Given that Tom Queally will ride the favourite on Saturday in the Dubai World Cup, the world's richest horse race, he seems pretty relaxed about it.
The pressure of elite-level racing is increased when you consider his mount, Twice Over, is not only owned by a Saudi Arabian royal, Prince Khalid Abdullah, but is also trained by one of the legends of the turf, Henry Cecil.
Cecil was yet to arrive in Dubai yesterday so Queally has taken a lot of the responsibility for training the son of Observatory. Last week Cecil's wife, Jane, flew out to help with the day-to-day tasks of delivering a top-class thoroughbred on time and trained to the minute.
Cecil has been monitoring it all from Warren Place, his base in England from where he launched one of the most successful training careers of all time.
And yet, despite all of this, Queally, a 26-year-old Irishman, feels as if he is on holiday here.
"For a jockey, it is a week that you get to enjoy," he said. "You do a bit of work in the morning. The weather is great. Dubai has got everything, the beach — you can go skiing if you want. I love horses and I love riding."
If you get the impression that Queally is calm in the face of adversity, then it matches his unflustered style of jockeyship.
He was just 15 years of age when he was given permission to leave school in Dungarvan, Ireland, to ride and he became champion apprentice soon after. In 2009 he won his first Group 1 when he rode Art Connoisseur to victory in the Golden Jubilee Stakes at Royal Ascot.
The win kick-started a sequence of five victories at the highest level in the same season, which included Twice Over's first Champion Stakes success. After that the colt was put away to prepare to race for the largest purse on the planet.
Last March Twice Over attempted to become the first British-trained horse since Singspiel to win the Dubai World Cup, an effort that ended in disappointment.
"Last year he got pushed wide," Queally said. "He got a bump and the toys came out of the pram. You'd be hoping that won't happen. I've got to get him on an even keel. If we can do that he'll be happy and he is best when he is happy."
In the Al Maktoum Challenge Round Three earlier this month Twice Over was drawn on the wide outside of the 14-runner field. Queally coolly angled out the six-year-old from mid-division to take the lead 400 metres from home.

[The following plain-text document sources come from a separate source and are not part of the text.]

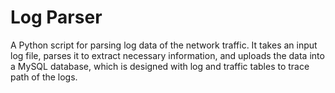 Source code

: # Log Parser
A Python script for parsing log data of the network traffic. It takes an input log file, parses it to extract necessary information, and uploads the data into a MySQL database, which is designed with log and traffic tables to trace path of the logs.

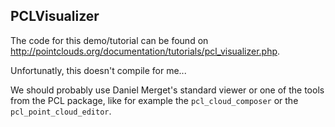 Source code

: ## PCLVisualizer
The code for this demo/tutorial can be found on 
http://pointclouds.org/documentation/tutorials/pcl_visualizer.php.

Unfortunatly, this doesn't compile for me...

We should probably use Daniel Merget's standard viewer or one of the tools
from the PCL package, like for example the `pcl_cloud_composer` or the 
`pcl_point_cloud_editor`.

The pair were never headed. The Warren Place team clearly learnt their lesson from 12 months ago and with a prep run Twice Over could hold a significant advantage over Aidan O'Brien's Cape Blanco, who touched down only on Tuesday.
If Twice Over is happier now than last year it is because special glue-on shoes have been designed for him. It has meant a larger team than normal, including a farrier, but victory so often makes the smaller details redundant.
Twice Over's shoe comfort fits snugly with that of his trainer, whose choice of Gucci loafer has been the subject of the fashion columns during a career that has seen him crowned the champion trainer 10 times.
Cecil has worked with some of the greatest jockeys of modern times, including Steve Cauthen, Lester Piggott, Kieren Fallon and Pat Eddery and in a sign of Queally's growing stature the two have a seamless relationship.
"He often does things that you wonder why," Queally said. "He just has that way. He just always seems to do the right things with the horses.
"I understand the way he trains, and he understands the way I ride. He doesn't bog me down with instructions. It just works."
Cecil and Queally have been taking one step at a time, but it must have been hard for the jockey these past weeks to eradicate all thoughts of Frankel, the exciting three-year-old who many believe is already home and hosed in the English 2000 Guineas.
"This is the last little break I get - if you can call it a break - before it kicks off back home," Queally said.
"Frankel is something to look forward to. He's got an unblemished career so far. He's done well physically and is in a good place mentally. You've got to enjoy these things. Anything that you do in life you've got to enjoy, otherwise it is not worth doing."